Gerardo VITAL, Plaintiff-Respondent, v. The CITY OF NEW York, et al., Defendants, Ry Management Co., Inc., et al., Defendants-Appellants, Millenium Restoration Corp., Defendant-Respondent.

Decided: August 09, 2007

ANDRIAS, J.P., SAXE, NARDELLI, WILLIAMS, CATTERSON, JJ. Margaret G. Klein & Associates, New York (Eugene Guarneri of counsel), for appellants. Ronemus & Vilensky, New York (Robin Mary Heaney of counsel), for Gerardo Vital, respondent. Smith Mazure Director Wilkins Young & Yagerman, P.C., New York (Louis H. Klein of counsel), for Millenium Restoration Corp., respondent.

Order, Supreme Court, Bronx County (Wilma Guzman, J.), entered March 16, 2006, which, to the extent appealed from, denied the cross motion for summary judgment by defendants Ry Management and Keith Plaza to dismiss plaintiff's claims under Labor Law § 200 and § 241(6), and for contractual indemnity against defendant Millenium Restoration, unanimously modified, on the law, and summary judgment granted as to defendants Ry Management and Keith Plaza on the remaining Labor Law claims, and otherwise affirmed, without costs.   The Clerk is directed to enter judgment in favor of defendants-appellants dismissing the complaint as against them.

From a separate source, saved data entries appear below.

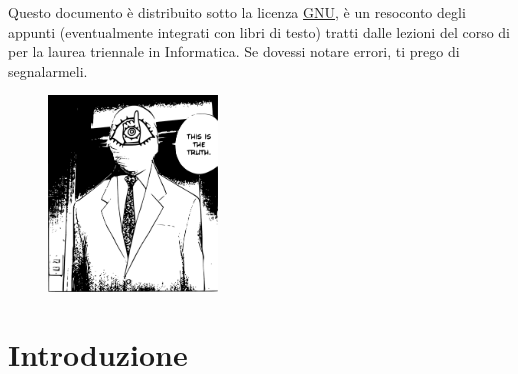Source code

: \documentclass[10pt, letterpaper]{report}
\begin{document}
\newpage
\pagecolor{cartaRiciclata}%
Questo documento è distribuito sotto la licenza 
\color{blue}\href{https://www.gnu.org/licenses/fdl-1.3.txt}{GNU}\color{black},  
è un resoconto degli appunti (eventualmente integrati con libri di testo) tratti dalle lezioni del corso di \jobname
\hphantom{a}per la laurea 
triennale in Informatica. Se dovessi notare errori, ti prego di segnalarmeli.
\vfill
\begin{figure}[h!]
    \raggedright
    \includegraphics[width=0.4\textwidth,right ]{../../preamble/tomodachi.pdf} 
\end{figure}
\newpage %
\normalsize
\tableofcontents 
\newpage

\fancyhf{}
\fancyhead[L]{\nouppercase{\leftmark}}
\fancyfoot[C]{\thepage}



\chapter{Introduzione}
\end{document}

Plaintiff, an employee of subcontractor LP General Contracting LP, brought this Labor Law action against defendants Ry Management, the manager of an apartment complex at 2475 Southern Boulevard in the Bronx, and Keith Plaza, the owner of the premises (collectively, “the owners”), for injuries he allegedly sustained when he slipped and fell on a sandwich wrapper and/or wet tar on the roof of the premises.   The owners hired Millenium Restoration to replace the roof at the premises, and Millenium subsequently hired LP to perform that task.   Pursuant to the contract between the owners and Millenium, the latter agreed to indemnify and hold harmless the owners and their agents from any liability arising from negligence on the part of Millenium and its agents in the performance of their work, except for negligence solely by the owners or their agents.

Plaintiff alleged, inter alia, that the owners violated Labor Law § 200, § 240(1) and § 241(6).   Supreme Court, inter alia, granted the owners' cross motion for summary dismissal of the § 240(1) claim, denied their motions for summary judgment dismissing the claims under § 200 and § 241(6), and denied their cross motion for summary judgment on their cross claim for common-law and contractual indemnification against Millenium.

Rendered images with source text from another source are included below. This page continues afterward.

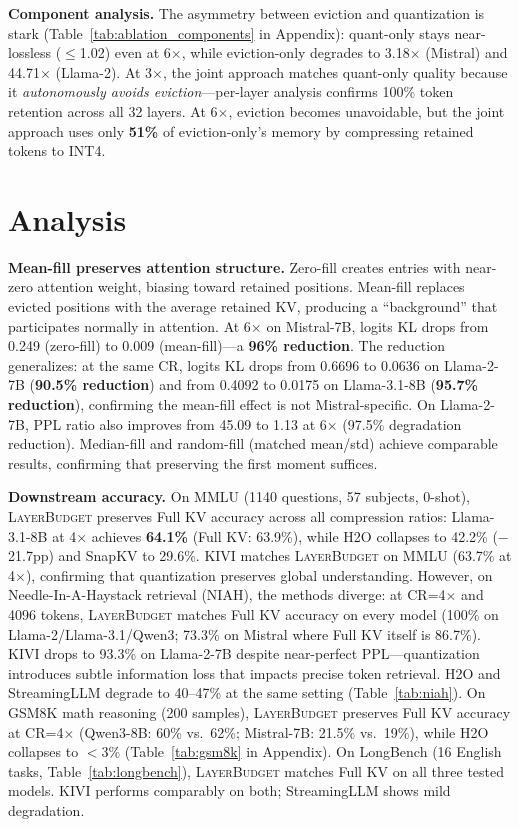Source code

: \documentclass{article}
\newcommand{\layerbudget}{\textsc{LayerBudget}\xspace}
\begin{document}
\textbf{Component analysis.}
The asymmetry between eviction and quantization is stark (Table~\ref{tab:ablation_components} in Appendix): quant-only stays near-lossless ($\leq$1.02) even at 6$\times$, while eviction-only degrades to 3.18$\times$ (Mistral) and 44.71$\times$ (Llama-2).
At 3$\times$, the joint approach matches quant-only quality because it \emph{autonomously avoids eviction}---per-layer analysis confirms 100\% token retention across all 32 layers.
At 6$\times$, eviction becomes unavoidable, but the joint approach uses only \textbf{51\%} of eviction-only's memory by compressing retained tokens to INT4.

\section{Analysis}
\label{sec:analysis}

\textbf{Mean-fill preserves attention structure.}
Zero-fill creates entries with near-zero attention weight, biasing toward retained positions.
Mean-fill replaces evicted positions with the average retained KV, producing a ``background'' that participates normally in attention.
At 6$\times$ on Mistral-7B, logits KL drops from 0.249 (zero-fill) to 0.009 (mean-fill)---a \textbf{96\% reduction}.
The reduction generalizes: at the same CR, logits KL drops from 0.6696 to 0.0636 on Llama-2-7B (\textbf{90.5\% reduction}) and from 0.4092 to 0.0175 on Llama-3.1-8B (\textbf{95.7\% reduction}), confirming the mean-fill effect is not Mistral-specific.
On Llama-2-7B, PPL ratio also improves from 45.09 to 1.13 at 6$\times$ (97.5\% degradation reduction).
Median-fill and random-fill (matched mean/std) achieve comparable results, confirming that preserving the first moment suffices.

\textbf{Downstream accuracy.}
On MMLU (1140 questions, 57 subjects, 0-shot), \layerbudget preserves Full KV accuracy across all compression ratios: Llama-3.1-8B at 4$\times$ achieves \textbf{64.1\%} (Full KV: 63.9\%), while H2O collapses to 42.2\% ($-$21.7pp) and SnapKV to 29.6\%.
KIVI matches \layerbudget on MMLU (63.7\% at 4$\times$), confirming that quantization preserves global understanding.
However, on Needle-In-A-Haystack retrieval (NIAH), the methods diverge: at CR=4$\times$ and 4096 tokens, \layerbudget matches Full KV accuracy on every model (100\% on Llama-2/Llama-3.1/Qwen3; 73.3\% on Mistral where Full KV itself is 86.7\%).
KIVI drops to 93.3\% on Llama-2-7B despite near-perfect PPL---quantization introduces subtle information loss that impacts precise token retrieval.
H2O and StreamingLLM degrade to 40--47\% at the same setting (Table~\ref{tab:niah}).
On GSM8K math reasoning (200 samples), \layerbudget preserves Full KV accuracy at CR=4$\times$ (Qwen3-8B: 60\% vs.\ 62\%; Mistral-7B: 21.5\% vs.\ 19\%), while H2O collapses to $<$3\% (Table~\ref{tab:gsm8k} in Appendix).
On LongBench (16 English tasks, Table~\ref{tab:longbench}), \layerbudget matches Full KV on all three tested models.
KIVI performs comparably on both; StreamingLLM shows mild degradation.
\end{document}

 The court erred in denying the owners' cross motion for summary judgment dismissing the Labor Law § 200 claim, since there was no evidence that the owners supervised or controlled plaintiff's work, or created or knew of the allegedly hazardous conditions on the roof (see Kinirons v. Teachers Ins. & Annuity Assn. of Am., 34 A.D.3d 237, 828 N.Y.S.2d 293 [2006] ).

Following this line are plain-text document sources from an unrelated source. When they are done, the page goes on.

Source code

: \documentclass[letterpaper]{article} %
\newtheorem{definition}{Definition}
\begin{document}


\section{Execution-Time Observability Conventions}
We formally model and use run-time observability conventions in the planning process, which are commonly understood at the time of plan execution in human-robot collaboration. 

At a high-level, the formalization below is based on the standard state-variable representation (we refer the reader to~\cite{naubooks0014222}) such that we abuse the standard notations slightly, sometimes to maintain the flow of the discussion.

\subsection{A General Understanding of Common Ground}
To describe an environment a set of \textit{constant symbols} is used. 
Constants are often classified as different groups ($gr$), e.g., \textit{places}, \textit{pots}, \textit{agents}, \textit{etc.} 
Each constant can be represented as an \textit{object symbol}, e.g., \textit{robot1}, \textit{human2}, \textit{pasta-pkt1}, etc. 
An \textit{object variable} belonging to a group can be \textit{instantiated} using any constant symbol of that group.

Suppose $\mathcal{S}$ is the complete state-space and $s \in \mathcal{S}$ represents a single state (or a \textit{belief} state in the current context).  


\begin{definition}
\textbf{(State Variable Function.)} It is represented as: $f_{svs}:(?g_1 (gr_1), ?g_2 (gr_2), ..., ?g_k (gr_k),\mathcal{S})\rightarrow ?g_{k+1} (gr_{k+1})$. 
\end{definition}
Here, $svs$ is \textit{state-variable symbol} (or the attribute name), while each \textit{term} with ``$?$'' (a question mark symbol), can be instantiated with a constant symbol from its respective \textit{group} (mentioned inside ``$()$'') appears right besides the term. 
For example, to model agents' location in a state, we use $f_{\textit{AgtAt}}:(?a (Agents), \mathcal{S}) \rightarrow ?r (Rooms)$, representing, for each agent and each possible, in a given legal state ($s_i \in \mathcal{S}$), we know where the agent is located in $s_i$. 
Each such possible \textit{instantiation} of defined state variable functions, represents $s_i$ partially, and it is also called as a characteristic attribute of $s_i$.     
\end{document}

 The court also incorrectly denied the owners' cross motion for summary judgment dismissal of the Labor Law § 241(6) claim, since there was no issue of fact as to whether there was a violation of Industrial Code (12 NYCRR) § 23-1.7(e)(2).   The sandwich wrapper on which plaintiff allegedly slipped does not qualify as “debris” under that provision of the Code (cf. Canning v. Barneys N.Y., 289 A.D.2d 32, 35, 734 N.Y.S.2d 116 [2001] ).   There is no evidence of record that the sandwich wrapper was anything more than a transient piece of paper;  it did not amount to an “accumulation ․ of dirt and debris” sufficient to constitute a violation of the code.   Any tar that accumulated on the roof was a product of the very activity that plaintiff was performing;  and, as such, it too did not constitute dirt or debris within the meaning of the Code.

We have considered plaintiff's remaining claims and find them to be without merit.